[TASK ITEM]
Pick out each line of the records in which the word "indexed" appears.

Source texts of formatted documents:
______________________________
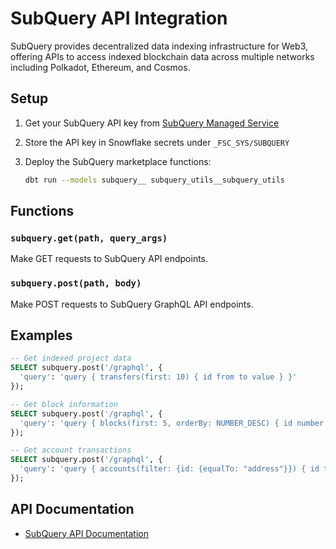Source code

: # SubQuery API Integration

SubQuery provides decentralized data indexing infrastructure for Web3, offering APIs to access indexed blockchain data across multiple networks including Polkadot, Ethereum, and Cosmos.

## Setup

1. Get your SubQuery API key from [SubQuery Managed Service](https://managedservice.subquery.network/)

2. Store the API key in Snowflake secrets under `_FSC_SYS/SUBQUERY`

3. Deploy the SubQuery marketplace functions:
   ```bash
   dbt run --models subquery__ subquery_utils__subquery_utils
   ```

## Functions

### `subquery.get(path, query_args)`
Make GET requests to SubQuery API endpoints.

### `subquery.post(path, body)`
Make POST requests to SubQuery GraphQL API endpoints.

## Examples

```sql
-- Get indexed project data
SELECT subquery.post('/graphql', {
  'query': 'query { transfers(first: 10) { id from to value } }'
});

-- Get block information
SELECT subquery.post('/graphql', {
  'query': 'query { blocks(first: 5, orderBy: NUMBER_DESC) { id number timestamp } }'
});

-- Get account transactions
SELECT subquery.post('/graphql', {
  'query': 'query { accounts(filter: {id: {equalTo: "address"}}) { id transactions { nodes { id } } } }'
});
```

## API Documentation

- [SubQuery API Documentation](https://academy.subquery.network/)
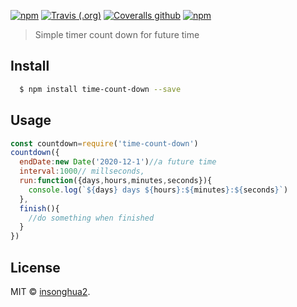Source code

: [![npm](https://img.shields.io/npm/v/time-count-down.svg?style=flat-square)](https://www.npmjs.com/package/time-count-down)
[![Travis (.org)](https://img.shields.io/travis/insonghua2/time-count-down.svg?style=flat-square)](https://travis-ci.org/insonghua2/time-count-down)
[![Coveralls github](https://img.shields.io/coveralls/github/insonghua2/time-count-down.svg?style=flat-square)](https://coveralls.io/github/insonghua2/time-count-down)
[![npm](https://img.shields.io/npm/dt/time-count-down.svg?style=flat-square)](https://www.npmjs.com/package/time-count-down)

>   Simple timer count down for future time




## Install

```bash
  $ npm install time-count-down --save
```

## Usage

```js
const countdown=require('time-count-down')
countdown({
  endDate:new Date('2020-12-1')//a future time
  interval:1000// millseconds,
  run:function({days,hours,minutes,seconds}){
    console.log(`${days} days ${hours}:${minutes}:${seconds}`)
  },
  finish(){
    //do something when finished
  }
})

```









## License

MIT © [insonghua2](https://github.com/insonghua2).





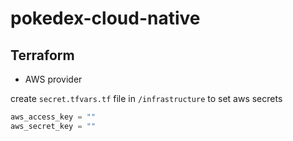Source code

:# pokedex-cloud-native

## Terraform

* AWS provider

create `secret.tfvars.tf` file in `/infrastructure` to set aws secrets

```terraform
aws_access_key = ""
aws_secret_key = ""
```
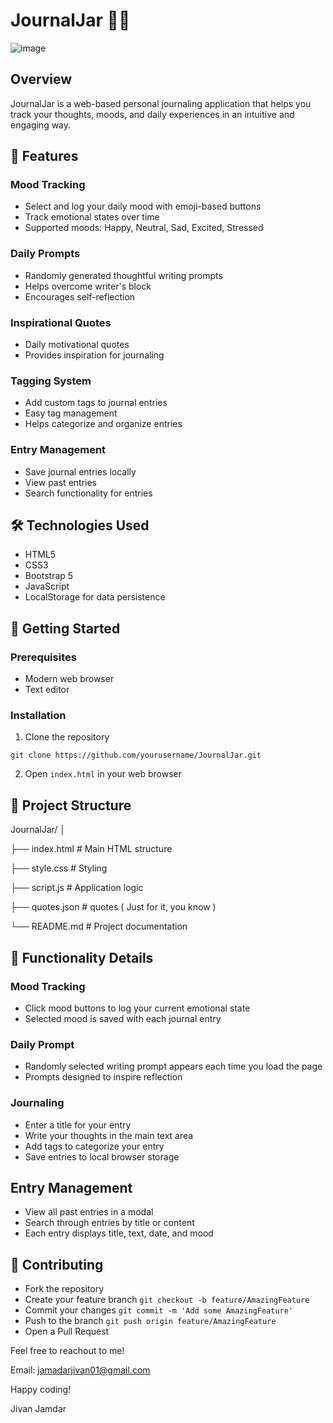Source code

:# JournalJar 📓✨
![image](https://github.com/user-attachments/assets/d73878ce-3247-4e3a-853b-5466ecbf3f21)

## Overview
JournalJar is a web-based personal journaling application that helps you track your thoughts, moods, and daily experiences in an intuitive and engaging way.

## 🌟 Features

### Mood Tracking
- Select and log your daily mood with emoji-based buttons
- Track emotional states over time
- Supported moods: Happy, Neutral, Sad, Excited, Stressed

### Daily Prompts
- Randomly generated thoughtful writing prompts
- Helps overcome writer's block
- Encourages self-reflection

### Inspirational Quotes
- Daily motivational quotes
- Provides inspiration for journaling

### Tagging System
- Add custom tags to journal entries
- Easy tag management
- Helps categorize and organize entries

### Entry Management
- Save journal entries locally
- View past entries
- Search functionality for entries

## 🛠 Technologies Used
- HTML5
- CSS3
- Bootstrap 5
- JavaScript
- LocalStorage for data persistence

## 🚀 Getting Started

### Prerequisites
- Modern web browser
- Text editor

### Installation
1. Clone the repository
```
git clone https://github.com/yourusername/JournalJar.git
```
2. Open `index.html` in your web browser

## 📂 Project Structure
JournalJar/
│

├── index.html             # Main HTML structure

├── style.css              # Styling

├── script.js              # Application logic

├── quotes.json            # quotes ( Just for it, you know )   

└── README.md              # Project documentation

## 🔧 Functionality Details
### Mood Tracking
  - Click mood buttons to log your current emotional state
  - Selected mood is saved with each journal entry
    
### Daily Prompt
  - Randomly selected writing prompt appears each time you load the page
  - Prompts designed to inspire reflection
    
### Journaling
  - Enter a title for your entry
  - Write your thoughts in the main text area
  - Add tags to categorize your entry
  - Save entries to local browser storage

## Entry Management
  - View all past entries in a modal
  - Search through entries by title or content
  - Each entry displays title, text, date, and mood

## 🤝 Contributing
- Fork the repository
- Create your feature branch `git checkout -b feature/AmazingFeature`
- Commit your changes `git commit -m 'Add some AmazingFeature'`
- Push to the branch `git push origin feature/AmazingFeature`
- Open a Pull Request


Feel free to reachout to me!

Email: jamadarjivan01@gmail.com


Happy coding!

Jivan Jamdar
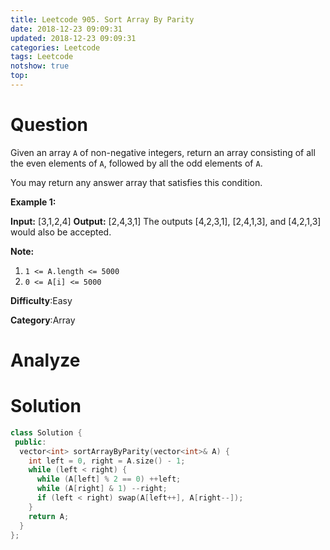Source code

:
 ```yaml
---
title: Leetcode 905. Sort Array By Parity
date: 2018-12-23 09:09:31
updated: 2018-12-23 09:09:31
categories: Leetcode
tags: Leetcode
notshow: true
top:
---
```


# Question

Given an array  `A`  of non-negative integers, return an array consisting of all the even elements of  `A`, followed by all the odd elements of  `A`.

You may return any answer array that satisfies this condition.

**Example 1:**

**Input:** [3,1,2,4]
**Output:** [2,4,3,1]
The outputs [4,2,3,1], [2,4,1,3], and [4,2,1,3] would also be accepted.

**Note:**

1. `1 <= A.length <= 5000`
2. `0 <= A[i] <= 5000`

**Difficulty**:Easy

**Category**:Array

<!-- more -->

# Analyze

# Solution

```cpp
class Solution {
 public:
  vector<int> sortArrayByParity(vector<int>& A) {
    int left = 0, right = A.size() - 1;
    while (left < right) {
      while (A[left] % 2 == 0) ++left;
      while (A[right] & 1) --right;
      if (left < right) swap(A[left++], A[right--]);
    }
    return A;
  }
};
```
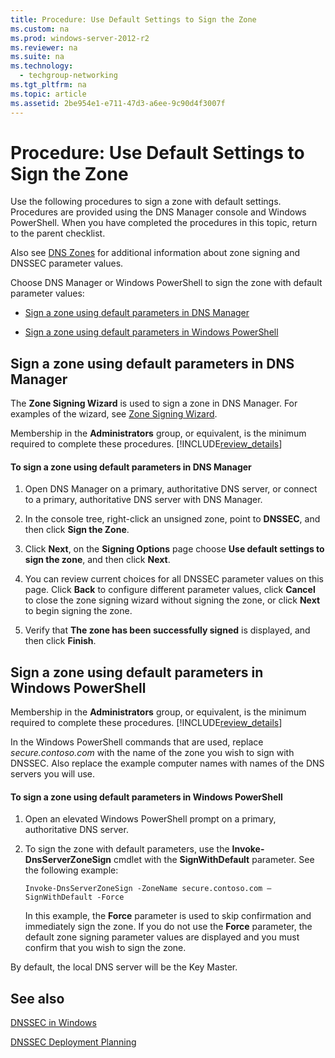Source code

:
 ```yaml
---
title: Procedure: Use Default Settings to Sign the Zone
ms.custom: na
ms.prod: windows-server-2012-r2
ms.reviewer: na
ms.suite: na
ms.technology: 
  - techgroup-networking
ms.tgt_pltfrm: na
ms.topic: article
ms.assetid: 2be954e1-e711-47d3-a6ee-9c90d4f3007f
---
```

# Procedure: Use Default Settings to Sign the Zone
Use the following procedures to sign a zone with default settings. Procedures are provided using the DNS Manager console and Windows PowerShell. When you have completed the procedures in this topic, return to the parent checklist.  
  
Also see [DNS Zones](../Topic/DNS-Zones.md) for additional information about zone signing and DNSSEC parameter values.  
  
Choose DNS Manager or Windows PowerShell to sign the zone with default parameter values:  
  
-   [Sign a zone using default parameters in DNS Manager](../Topic/Procedure--Use-Default-Settings-to-Sign-the-Zone.md#windows_ui)  
  
-   [Sign a zone using default parameters in Windows PowerShell](../Topic/Procedure--Use-Default-Settings-to-Sign-the-Zone.md#PS)  
  
## <a name="windows_ui"></a>Sign a zone using default parameters in DNS Manager  
The **Zone Signing Wizard** is used to sign a zone in DNS Manager. For examples of the wizard, see [Zone Signing Wizard](../Topic/DNS-Zones.md#zsw).  
  
Membership in the **Administrators** group, or equivalent, is the minimum required to complete these procedures. [!INCLUDE[review_details](../Token/review_details_md.md)]  
  
#### To sign a zone using default parameters in DNS Manager  
  
1.  Open DNS Manager on a primary, authoritative DNS server, or connect to a primary, authoritative DNS server with DNS Manager.  
  
2.  In the console tree, right\-click an unsigned zone, point to **DNSSEC**, and then click **Sign the Zone**.  
  
3.  Click **Next**, on the **Signing Options** page choose **Use default settings to sign the zone**, and then click **Next**.  
  
4.  You can review current choices for all DNSSEC parameter values on this page. Click **Back** to configure different parameter values, click **Cancel** to close the zone signing wizard without signing the zone, or click **Next** to begin signing the zone.  
  
5.  Verify that **The zone has been successfully signed** is displayed, and then click **Finish**.  
  
## <a name="PS"></a>Sign a zone using default parameters in Windows PowerShell  
Membership in the **Administrators** group, or equivalent, is the minimum required to complete these procedures. [!INCLUDE[review_details](../Token/review_details_md.md)]  
  
In the Windows PowerShell commands that are used, replace *secure.contoso.com* with the name of the zone you wish to sign with DNSSEC. Also replace the example computer names with names of the DNS servers you will use.  
  
#### To sign a zone using default parameters in Windows PowerShell  
  
1.  Open an elevated Windows PowerShell prompt on a primary, authoritative DNS server.  
  
2.  To sign the zone with default parameters, use the **Invoke\-DnsServerZoneSign** cmdlet with the **SignWithDefault** parameter. See the following example:  
  
    ```  
    Invoke-DnsServerZoneSign -ZoneName secure.contoso.com –SignWithDefault -Force  
    ```  
  
    In this example, the **Force** parameter is used to skip confirmation and immediately sign the zone. If you do not use the **Force** parameter, the default zone signing parameter values are displayed and you must confirm that you wish to sign the zone.  
  
By default, the local DNS server will be the Key Master.  
  
## See also  
[DNSSEC in Windows](../Topic/DNSSEC-in-Windows.md)  
  
[DNSSEC Deployment Planning](../Topic/DNSSEC-Deployment-Planning.md)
______________________________
[ANSWER SPACE]
SubQuery provides decentralized data indexing infrastructure for Web3, offering APIs to access indexed blockchain data across multiple networks including Polkadot, Ethereum, and Cosmos.
-- Get indexed project data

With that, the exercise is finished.